Hard-hitting horror story
Hereditary takes an inordinately long time in making unsettling points about the satanically accursed, but when it does and malevolent forces are unleashed, the viewer will cringe. Do what I always do – murmur a little prayer and avert your eyes. Writer-director Ari Aster’s debut film culminates on the same note as Roman Polanski’s Rosemary’s Baby while addressing the bereavement of a family wracked by the loss of a pre-teen in an accident. Just as in Ordinary People, the mother Annie Graham (Toni Collette) blames the surviving son Peter (Alex Wolff) while ignoring her own role in the tragedy which felled young daughter Charlie (Milly Shapiro).
Charlie was a strange girl, given to decapitating birds and sleeping in a freezing tree house located opposite in the grounds of their home. And what an impressive, albeit gloomy house it is, beautifully shot by cinematographer Pawel Pogorzelski as aptly eerie music and sounds seep into our ears.
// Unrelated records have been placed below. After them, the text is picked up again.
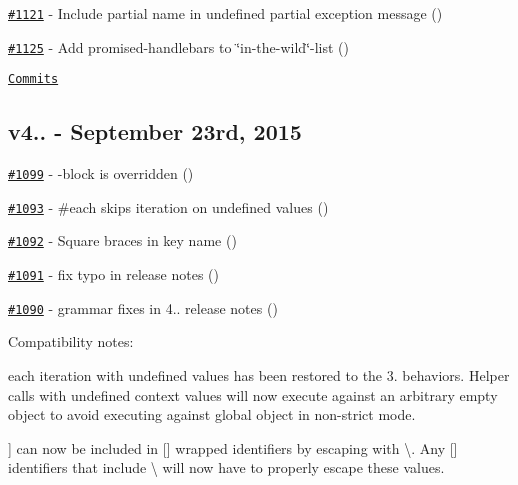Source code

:\begin{DoxyItemize}
\item \href{https://github.com/wycats/handlebars.js/pull/1121}{\tt \#1121} -\/ Include partial name in \textquotesingle{}undefined partial\textquotesingle{} exception message (\href{https://api.github.com/users/shinypb}{\tt })
\item \href{https://github.com/wycats/handlebars.js/pull/1125}{\tt \#1125} -\/ Add promised-\/handlebars to \char`\"{}in-\/the-\/wild\char`\"{}-\/list (\href{https://api.github.com/users/nknapp}{\tt })
\end{DoxyItemize}

\href{https://github.com/wycats/handlebars.js/compare/v4.0.3...v4.0.4}{\tt Commits}

\subsection*{v4.. -\/ September 23rd, 2015}


\begin{DoxyItemize}
\item \href{https://github.com/wycats/handlebars.js/issues/1099}{\tt \#1099} -\/ -\/block is overridden (\href{https://api.github.com/users/btmorex}{\tt })
\item \href{https://github.com/wycats/handlebars.js/issues/1093}{\tt \#1093} -\/ \#each skips iteration on undefined values (\href{https://api.github.com/users/florianpilz}{\tt })
\item \href{https://github.com/wycats/handlebars.js/issues/1092}{\tt \#1092} -\/ Square braces in key name (\href{https://api.github.com/users/distantnative}{\tt })
\item \href{https://github.com/wycats/handlebars.js/pull/1091}{\tt \#1091} -\/ fix typo in release notes (\href{https://api.github.com/users/nikolas}{\tt })
\item \href{https://github.com/wycats/handlebars.js/pull/1090}{\tt \#1090} -\/ grammar fixes in 4.. release notes (\href{https://api.github.com/users/nikolas}{\tt })
\end{DoxyItemize}

Compatibility notes\+:
\begin{DoxyItemize}
\item {\ttfamily each} iteration with {\ttfamily undefined} values has been restored to the 3. behaviors. Helper calls with undefined context values will now execute against an arbitrary empty object to avoid executing against global object in non-\/strict mode.
\item {\ttfamily \mbox{]}} can now be included in {\ttfamily \mbox{[}\mbox{]}} wrapped identifiers by escaping with {\ttfamily \textbackslash{}}. Any {\ttfamily \mbox{[}\mbox{]}} identifiers that include {\ttfamily \textbackslash{}} will now have to properly escape these values.
\end{DoxyItemize}

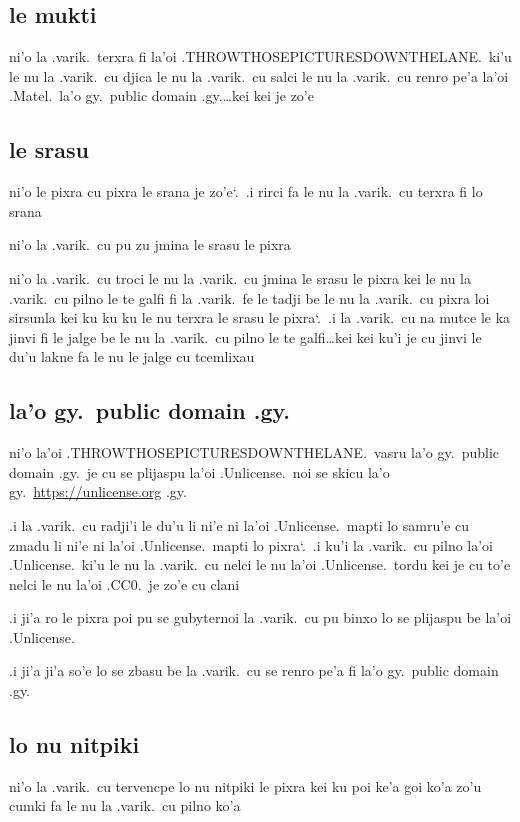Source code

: \documentclass{report}
\newcommand\sds{\spacefactor\sfcode`.\ \space}
\begin{document}
\subsection{le mukti}
ni'o la .varik.\ terxra fi la'oi .THROWTHOSEPICTURESDOWNTHELANE.\ ki'u le nu la .varik.\ cu djica le nu la .varik.\ cu salci le nu la .varik.\ cu renro pe'a la'oi .Matel.\ la'o gy.\ public domain .gy.\ldots kei kei je zo'e

\subsection{le srasu}
ni'o le pixra cu pixra le srana je zo'e\sds  .i rirci fa le nu la .varik.\ cu terxra fi lo srana

ni'o la .varik.\ cu pu zu jmina le srasu le pixra

ni'o la .varik.\ cu troci le nu la .varik.\ cu jmina le srasu le pixra kei le nu la .varik.\ cu pilno le te galfi fi la .varik.\ fe le tadji be le nu la .varik.\ cu pixra loi sirsunla kei ku ku ku le nu terxra le srasu le pixra\sds  .i la .varik.\ cu na mutce le ka jinvi fi le jalge be le nu la .varik.\ cu pilno le te galfi\ldots kei kei ku'i je cu jinvi le du'u lakne fa le nu le jalge cu tcemlixau

\subsection{la'o gy.\ public domain .gy.}
ni'o la'oi .THROWTHOSEPICTURESDOWNTHELANE.\ vasru la'o gy.\ public domain .gy.\ je cu se plijaspu la'oi .Unlicense.\ noi se skicu la'o gy.\ \url{https://unlicense.org} .gy.

.i la .varik.\ cu radji'i le du'u li ni'e ni la'oi .Unlicense.\ mapti lo samru'e cu zmadu li ni'e ni la'oi .Unlicense.\ mapti lo pixra\sds  .i ku'i la .varik.\ cu pilno la'oi .Unlicense.\ ki'u le nu la .varik.\ cu nelci le nu la'oi .Unlicense.\ tordu kei je cu to'e nelci le nu la'oi .CC0.\ je zo'e cu clani

.i ji'a ro le pixra poi pu se gubyternoi la .varik.\ cu pu binxo lo se plijaspu be la'oi .Unlicense.

.i ji'a ji'a so'e lo se zbasu be la .varik.\ cu se renro pe'a fi la'o gy.\ public domain .gy.

\subsection{lo nu nitpiki}
ni'o la .varik.\ cu tervencpe lo nu nitpiki le pixra kei ku poi ke'a goi ko'a zo'u cumki fa le nu la .varik.\ cu pilno ko'a
\end{document}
Charlie was also the apple of her just deceased grandmother’s eye whose funeral opens the film. Granny was a strange character we learn from her choice of reading material: books on the occult. Then Grandmother’s grave is desecrated, a fact that Steve Graham (Gabriel Byrne) Graham, hides from wife Annie who finds solace in the friendship of a woman called Joan (Ann Dowd) from her grief counselling group. Both Peter and Annie wonder if they are hallucinating, but when Joan suggest a seance (a ritual to communicate with the dead) Annie is sceptical. Doubt turns quickly enough to belief and it isn’t long before Annie attempts the same in her home with disastrous results. Do not despair, it’s only a film rendered watchable by a talented director and cast.
Dowd’s persona is terrific, but Collette puts in an Oscar-worthy performance as the distraught wife/mother who turns out to be as terrifying as evil spirits. The climactic scene makes a case for demonic possession, despair and destiny. But the Divine Higher Power, also gives us, poor mortals, hope, faith and choice. Choose wisely then, gentle viewer.